Top of INFORMATION GIVEN

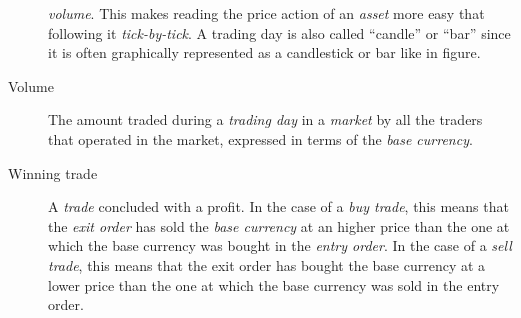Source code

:\begin{description}
		\textit{volume}. This makes reading the price action of an
		\textit{asset} more easy that following it \emph{tick-by-tick}.
		A trading day is also called \enquote{candle} or \enquote{bar}
		since it is often graphically represented as a candlestick or
		bar like in figure.
	\item[Volume] The amount traded during a \textit{trading day} in a
		\textit{market} by all the traders that operated in the market,
		expressed in terms of the \textit{base currency}.
	\item[Winning trade] A \textit{trade} concluded with a profit. In the
		case of a \textit{buy trade}, this means that the \textit{exit
		order} has sold the \textit{base currency} at an higher price
		than the one at which the base currency was bought in the
		\textit{entry order}. In the case of a \textit{sell trade}, this
		means that the exit order has bought the base currency at a
		lower price than the one at which the base currency was sold in
		the entry order.
\end{description}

Bottom of INFORMATION GIVEN

EXERCISE OBJECTIVE:
Could the material above be given again in full and exactly, with its pictures left out?

WRITTEN SOLUTION:
Source code

:\begin{description}
		\textit{volume}. This makes reading the price action of an
		\textit{asset} more easy that following it \emph{tick-by-tick}.
		A trading day is also called \enquote{candle} or \enquote{bar}
		since it is often graphically represented as a candlestick or
		bar like in figure.
	\item[Volume] The amount traded during a \textit{trading day} in a
		\textit{market} by all the traders that operated in the market,
		expressed in terms of the \textit{base currency}.
	\item[Winning trade] A \textit{trade} concluded with a profit. In the
		case of a \textit{buy trade}, this means that the \textit{exit
		order} has sold the \textit{base currency} at an higher price
		than the one at which the base currency was bought in the
		\textit{entry order}. In the case of a \textit{sell trade}, this
		means that the exit order has bought the base currency at a
		lower price than the one at which the base currency was sold in
		the entry order.
\end{description}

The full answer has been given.